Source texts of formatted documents
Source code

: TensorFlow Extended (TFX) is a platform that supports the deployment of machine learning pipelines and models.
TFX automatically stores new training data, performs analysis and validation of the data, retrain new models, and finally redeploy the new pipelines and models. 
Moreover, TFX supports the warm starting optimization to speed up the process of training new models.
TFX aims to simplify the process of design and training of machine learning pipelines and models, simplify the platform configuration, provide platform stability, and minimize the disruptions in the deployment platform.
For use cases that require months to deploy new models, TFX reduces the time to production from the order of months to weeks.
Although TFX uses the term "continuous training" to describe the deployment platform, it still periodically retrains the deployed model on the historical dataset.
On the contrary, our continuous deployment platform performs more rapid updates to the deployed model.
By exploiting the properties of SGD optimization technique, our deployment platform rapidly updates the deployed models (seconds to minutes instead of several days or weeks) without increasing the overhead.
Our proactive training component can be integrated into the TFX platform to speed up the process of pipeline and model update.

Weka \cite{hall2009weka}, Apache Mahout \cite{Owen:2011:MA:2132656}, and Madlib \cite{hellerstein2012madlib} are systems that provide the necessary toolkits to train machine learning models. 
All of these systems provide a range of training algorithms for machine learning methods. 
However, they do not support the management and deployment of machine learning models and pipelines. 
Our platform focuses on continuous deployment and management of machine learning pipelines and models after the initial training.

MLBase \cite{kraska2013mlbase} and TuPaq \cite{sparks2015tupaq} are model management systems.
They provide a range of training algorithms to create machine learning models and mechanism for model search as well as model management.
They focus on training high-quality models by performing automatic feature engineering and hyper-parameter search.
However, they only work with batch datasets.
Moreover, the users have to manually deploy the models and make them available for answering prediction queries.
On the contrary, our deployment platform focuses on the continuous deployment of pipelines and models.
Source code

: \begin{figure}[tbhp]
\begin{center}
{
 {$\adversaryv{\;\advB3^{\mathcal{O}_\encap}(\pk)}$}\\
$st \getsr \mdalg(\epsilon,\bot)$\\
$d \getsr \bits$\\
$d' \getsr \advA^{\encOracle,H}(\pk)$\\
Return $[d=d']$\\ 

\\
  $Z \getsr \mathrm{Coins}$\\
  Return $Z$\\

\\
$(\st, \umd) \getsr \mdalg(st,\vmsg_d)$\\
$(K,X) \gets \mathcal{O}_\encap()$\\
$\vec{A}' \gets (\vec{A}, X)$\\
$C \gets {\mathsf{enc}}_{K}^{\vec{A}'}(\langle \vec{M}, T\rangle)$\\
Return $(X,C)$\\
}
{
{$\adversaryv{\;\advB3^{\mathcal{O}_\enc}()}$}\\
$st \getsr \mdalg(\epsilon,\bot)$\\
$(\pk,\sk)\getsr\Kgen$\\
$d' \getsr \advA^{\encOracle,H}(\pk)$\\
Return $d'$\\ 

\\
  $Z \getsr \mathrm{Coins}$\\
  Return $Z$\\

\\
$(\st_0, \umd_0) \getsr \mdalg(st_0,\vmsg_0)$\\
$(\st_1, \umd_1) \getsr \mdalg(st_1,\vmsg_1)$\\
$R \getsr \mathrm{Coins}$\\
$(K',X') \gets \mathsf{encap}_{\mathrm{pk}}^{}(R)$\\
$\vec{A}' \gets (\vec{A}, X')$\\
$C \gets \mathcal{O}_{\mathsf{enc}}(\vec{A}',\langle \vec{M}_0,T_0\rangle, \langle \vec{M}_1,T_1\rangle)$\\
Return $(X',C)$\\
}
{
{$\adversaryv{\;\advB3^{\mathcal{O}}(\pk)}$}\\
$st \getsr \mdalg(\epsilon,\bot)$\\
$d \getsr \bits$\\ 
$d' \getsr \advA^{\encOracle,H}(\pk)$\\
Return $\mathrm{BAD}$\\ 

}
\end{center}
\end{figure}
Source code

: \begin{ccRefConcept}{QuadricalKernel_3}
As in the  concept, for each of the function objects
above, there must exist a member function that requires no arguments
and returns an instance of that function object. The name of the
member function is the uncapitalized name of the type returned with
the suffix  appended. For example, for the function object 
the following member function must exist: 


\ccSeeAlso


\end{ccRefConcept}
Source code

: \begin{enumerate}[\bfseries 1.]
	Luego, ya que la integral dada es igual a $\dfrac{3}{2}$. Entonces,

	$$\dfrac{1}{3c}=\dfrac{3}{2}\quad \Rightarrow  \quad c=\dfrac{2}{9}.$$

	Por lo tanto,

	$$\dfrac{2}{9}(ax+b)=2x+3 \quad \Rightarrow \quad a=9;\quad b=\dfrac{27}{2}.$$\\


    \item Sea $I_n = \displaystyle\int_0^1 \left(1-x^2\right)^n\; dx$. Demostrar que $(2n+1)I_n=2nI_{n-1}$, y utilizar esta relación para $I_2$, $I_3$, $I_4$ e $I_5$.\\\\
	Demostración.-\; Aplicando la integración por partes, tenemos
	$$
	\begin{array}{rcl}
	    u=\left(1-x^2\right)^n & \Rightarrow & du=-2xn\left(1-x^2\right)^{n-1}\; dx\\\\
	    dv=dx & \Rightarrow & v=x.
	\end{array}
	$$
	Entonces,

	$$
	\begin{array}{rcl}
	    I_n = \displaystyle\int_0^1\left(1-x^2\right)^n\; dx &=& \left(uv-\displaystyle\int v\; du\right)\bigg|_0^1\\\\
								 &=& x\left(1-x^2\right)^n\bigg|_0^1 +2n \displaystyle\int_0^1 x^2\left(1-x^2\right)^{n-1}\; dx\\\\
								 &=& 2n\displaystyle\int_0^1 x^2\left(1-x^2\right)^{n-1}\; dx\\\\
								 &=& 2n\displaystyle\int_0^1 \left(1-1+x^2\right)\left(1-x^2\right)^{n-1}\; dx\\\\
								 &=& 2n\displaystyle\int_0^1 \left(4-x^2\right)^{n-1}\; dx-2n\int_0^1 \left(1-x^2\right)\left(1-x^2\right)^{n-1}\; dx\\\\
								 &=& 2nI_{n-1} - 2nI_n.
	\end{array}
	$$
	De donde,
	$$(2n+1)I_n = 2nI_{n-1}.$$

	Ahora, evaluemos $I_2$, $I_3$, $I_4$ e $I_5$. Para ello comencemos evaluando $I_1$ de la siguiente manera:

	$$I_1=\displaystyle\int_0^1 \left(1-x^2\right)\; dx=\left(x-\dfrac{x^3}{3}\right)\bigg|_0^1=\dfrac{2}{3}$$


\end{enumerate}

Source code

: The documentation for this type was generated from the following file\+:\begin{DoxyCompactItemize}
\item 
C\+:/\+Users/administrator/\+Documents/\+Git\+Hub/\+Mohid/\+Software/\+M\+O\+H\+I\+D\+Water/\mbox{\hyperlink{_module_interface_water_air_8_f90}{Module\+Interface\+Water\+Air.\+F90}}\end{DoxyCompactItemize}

EXERCISE
Copy the stretch of the records above that runs from the line with "TFX aims to" through the line with "For use cases". Both end lines belong in the copy, and nothing else does.

SOLUTION TO THE EXERCISE
TFX aims to simplify the process of design and training of machine learning pipelines and models, simplify the platform configuration, provide platform stability, and minimize the disruptions in the deployment platform.
For use cases that require months to deploy new models, TFX reduces the time to production from the order of months to weeks.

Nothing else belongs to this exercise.